YAKIMA, WA — Nina Vickers was in the Yakima County jail in 2004 on a probation violation and other offenses.
“I couldn’t pass a drug test to save my life,” Vickers recalled.
But this time, she decided to get into one of the jail’s faith-based housing units — “God Pods” as they’re called by inmates and guards — in order to score a few extra privileges, such as television and coffee.
What she learned in the religion and life-skills classes taught by volunteers helped her eventually break the cycle of substance abuse and incarceration that had dominated her life, she now says. And she’s working with the program to help other inmates succeed on the outside.
“I know the God Pod impacted my life,” Vickers said recently in her office at Together Church in Yakima. “Here I am, working in a church, an outreach director for a church.”
For more than 20 years, the jail has set aside housing units where volunteers come in and provide Bible study and lessons on being better parents and role models in hopes of helping inmates be productive, law-abiding people when they return to society.
While they don’t keep statistics on the program’s effectiveness, corrections officials and the program’s staff believe it can help some people get out of a life of crime.
“It is a sought-after program,” said corrections officer Lt. Jeremy Welch.
The Yakima County jail established its first faith-based unit in 1996 in the men’s section, with the women’s unit opening in 1997, Welch said. Today, there are 24 beds in the women’s God Pod, while the men’s unit is capped at 60 inmates.
Phyllis Anderson, the current chaplain for the women’s unit, started as a volunteer when the pod opened, a job she felt she had to take.
“I had never been in jail, but I felt God was calling me to a jail ministry,” Anderson said.
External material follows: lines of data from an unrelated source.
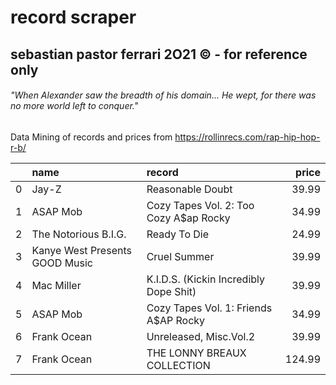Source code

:# record scraper
## sebastian pastor ferrari 2O21 © - for reference only
###### "When Alexander saw the breadth of his domain... He wept, for there was no more world left to conquer."

Data Mining of records and prices from https://rollinrecs.com/rap-hip-hop-r-b/


|    | name                           | record                                 |   price |
|---:|:-------------------------------|:---------------------------------------|--------:|
|  0 | Jay-Z                          | Reasonable Doubt                       |   39.99 |
|  1 | ASAP Mob                       | Cozy Tapes Vol. 2: Too Cozy A$ap Rocky |   34.99 |
|  2 | The Notorious B.I.G.           | Ready To Die                           |   24.99 |
|  3 | Kanye West Presents GOOD Music | Cruel Summer                           |   39.99 |
|  4 | Mac Miller                     | K.I.D.S. (Kickin Incredibly Dope Shit) |   39.99 |
|  5 | ASAP Mob                       | Cozy Tapes Vol. 1: Friends A$AP Rocky  |   34.99 |
|  6 | Frank Ocean                    | Unreleased, Misc.Vol.2                 |   39.99 |
|  7 | Frank Ocean                    | THE LONNY BREAUX COLLECTION            |  124.99 |
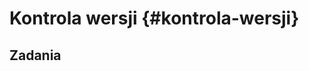 
# Kontrola wersji {#kontrola-wersji}

<!-- https://swcarpentry.github.io/git-novice/ -->
<!-- https://arxiv.org/pdf/1811.02021.pdf -->
<!-- http://happygitwithr.com/ -->

## Zadania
When a fellow member of Stone Church said they were looking for volunteers to help in the faith-based housing unit, she agreed to sign up as a volunteer teacher.
Anderson said both her parents were alcoholics and she had a brother who dealt drugs and was an alcoholic. While she did not follow them into that lifestyle, she said it gave her compassion for those who struggle with addiction.
Fifteen years ago, she became one of the jail’s lay chaplains and was put in charge of the women’s faith-based housing program.
In 2016, the women’s program averaged about 19 participants at any given time, and almost 300 went through the program, Welch said. The men’s unit averaged 47 inmates a day, with nearly 600 going through in that year.
Most of the participants are low- to medium-security inmates, with some high-security inmates whose behavior has allowed them to enter the program. Applicants are vetted by the corrections staff and the chaplains.
ABIDING BY THE RULES
Anderson admits that there are inmates who sign up for the program because they see it as a way to get privileges that inmates in the general population don’t have. The God Pod inmates have access to microwave ovens and a cup of coffee or tea each day.
But Anderson quickly points out that those privileges come with a price — one that some inmates may consider a bit steep just for a cup of instant coffee.
“They have to abide by the rules,” she said.
And the rules are in some ways stricter than those in the general population.
Unlike the rest of the jail, inmates in the God Pods have to be up and out of bed at 6 a.m., cleaning the unit before breakfast and morning Bible study. Then there’s class time from 9 to 11 a.m., with lunch and free time between 11 and noon, followed by an hour of quiet time and two more hours of class time before dinner and additional study time.
Lights out is at 9:30 p.m.
Classes range from Bible studies to life skills and how to be a better parent and role model.
That regimented lifestyle helps weed out those who are signing up just because of the perks. There are also some who get removed for not abiding by the rules, Anderson said.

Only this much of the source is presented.